Karısı Aylin Pamuk bile aristokrat. Aylin hanımın anne

tarafı Beyaz Rusya’dan göç etmiş ve daha sonra Osmanlı

hizmetine girmiş bir Rus soylusuna dayanmakta. Babası

ise Osmanlı Adliye Nazırı Kazım Beyin oğlu. Kısacası

sevgili dostlar bugün Türkiye’deki sisteme binlerce

eleştiri yağdıran Orhan Pamuk bu eleştirileri yapacak

en son kişidir çünkü Osmanlıdan beri bu ülkeyi yöneten

aristokrasinin tam bir üyesi kendileri. Peki Orhan

Pamukta oluşan bu sistem düşmanlığı nereden

kaynaklanıyor ve acaba “yapay” bir düşmanlık mı

sorularına cevap arayalım.

Orhan Pamuğun hayatının ilk evrelerine baktığımız

zaman koca bir başarısızlık olduğunu görüyoruz. 30

yaşına kadar iki okul değiştirmiş ve sırf askerliğini

kısa dönem yapmak için Gazetecilik okumuş bir insan.

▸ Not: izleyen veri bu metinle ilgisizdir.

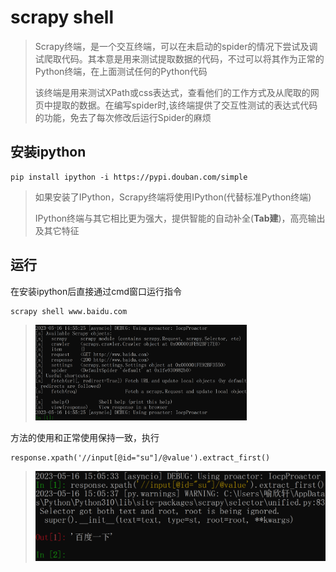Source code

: # scrapy shell

> Scrapy终端，是一个交互终端，可以在未启动的spider的情况下尝试及调试爬取代码。其本意是用来测试提取数据的代码，不过可以将其作为正常的Python终端，在上面测试任何的Python代码
>
> 该终端是用来测试XPath或css表达式，查看他们的工作方式及从爬取的网页中提取的数据。在编写spider时,该终端提供了交互性测试的表达式代码的功能，免去了每次修改后运行Spider的麻烦

## 安装ipython

```
pip install ipython -i https://pypi.douban.com/simple
```

> 如果安装了IPython，Scrapy终端将使用IPython(代替标准Python终端)
>
> IPython终端与其它相比更为强大，提供智能的自动补全(**Tab建**)，高亮输出及其它特征

## 运行

在安装ipython后直接通过cmd窗口运行指令

```
scrapy shell www.baidu.com
```

> <img src="img/13.scrapy shell/image-20230516145557790.png" alt="image-20230516145557790" style="zoom:33%;" />

方法的使用和正常使用保持一致，执行

```
response.xpath('//input[@id="su"]/@value').extract_first()
```

> <img src="img/13.scrapy shell/image-20230516150618980.png" alt="image-20230516150618980" style="zoom: 50%;" />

İlk başlarda ressam olmak isterken sonra yazarlığa

sarıyor. Yıllarca evinin odasına kapanarak ödüller

alan ama kimsenin para vermek istemediği romanlar

yazıyor. Tam artık buraya kadarmış aşamasına geldiği

anda sihirli bir değnek değmiş gibi Orhan Pamuğun

kitapları satmaya ve yurtdışında tanınmaya başlıyor.

Peki bu sihirli değnek acaba nerede değmiş olabilir.

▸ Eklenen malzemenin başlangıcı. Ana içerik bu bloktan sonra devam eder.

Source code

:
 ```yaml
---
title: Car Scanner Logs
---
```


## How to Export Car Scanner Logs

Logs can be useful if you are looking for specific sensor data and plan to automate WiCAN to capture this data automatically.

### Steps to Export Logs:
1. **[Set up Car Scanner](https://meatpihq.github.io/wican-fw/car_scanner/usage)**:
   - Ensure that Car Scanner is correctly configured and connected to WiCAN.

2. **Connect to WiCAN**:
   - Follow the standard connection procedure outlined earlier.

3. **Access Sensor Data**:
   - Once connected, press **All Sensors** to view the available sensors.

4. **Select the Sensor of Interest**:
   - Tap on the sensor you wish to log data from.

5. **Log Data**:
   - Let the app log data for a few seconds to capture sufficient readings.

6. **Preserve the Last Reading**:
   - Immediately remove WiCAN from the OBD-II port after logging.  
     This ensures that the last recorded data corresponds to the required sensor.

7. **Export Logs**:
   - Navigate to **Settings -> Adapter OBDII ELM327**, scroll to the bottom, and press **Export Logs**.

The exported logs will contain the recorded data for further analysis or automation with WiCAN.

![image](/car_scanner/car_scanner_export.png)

Benim kanaatimce bu değneğin izini Amerika’da sürmek

lazımdır.

Amerika’ya gitmeden önce Orhan Pamuk üzerinde derin

etkileri olduğu anlaşılan birisinden bahsetmek lazım.

Bu kişi Orhan Pamuğun erkek kardeşi Şevket Pamuk.

Şevket Pamuk Orhan Pamuğun ilk dönemlerinin aksine

oldukça başarılı bir insan. Amerika’da Yale,Berkeley

gibi sağlam üniversitelerde ekonomi okuduktan sonra

Türkiye’de bir çok üniversitede ders veren Şevket

Pamuk Osmanlı ekonomisi üzerinde tanınmış bir uzman.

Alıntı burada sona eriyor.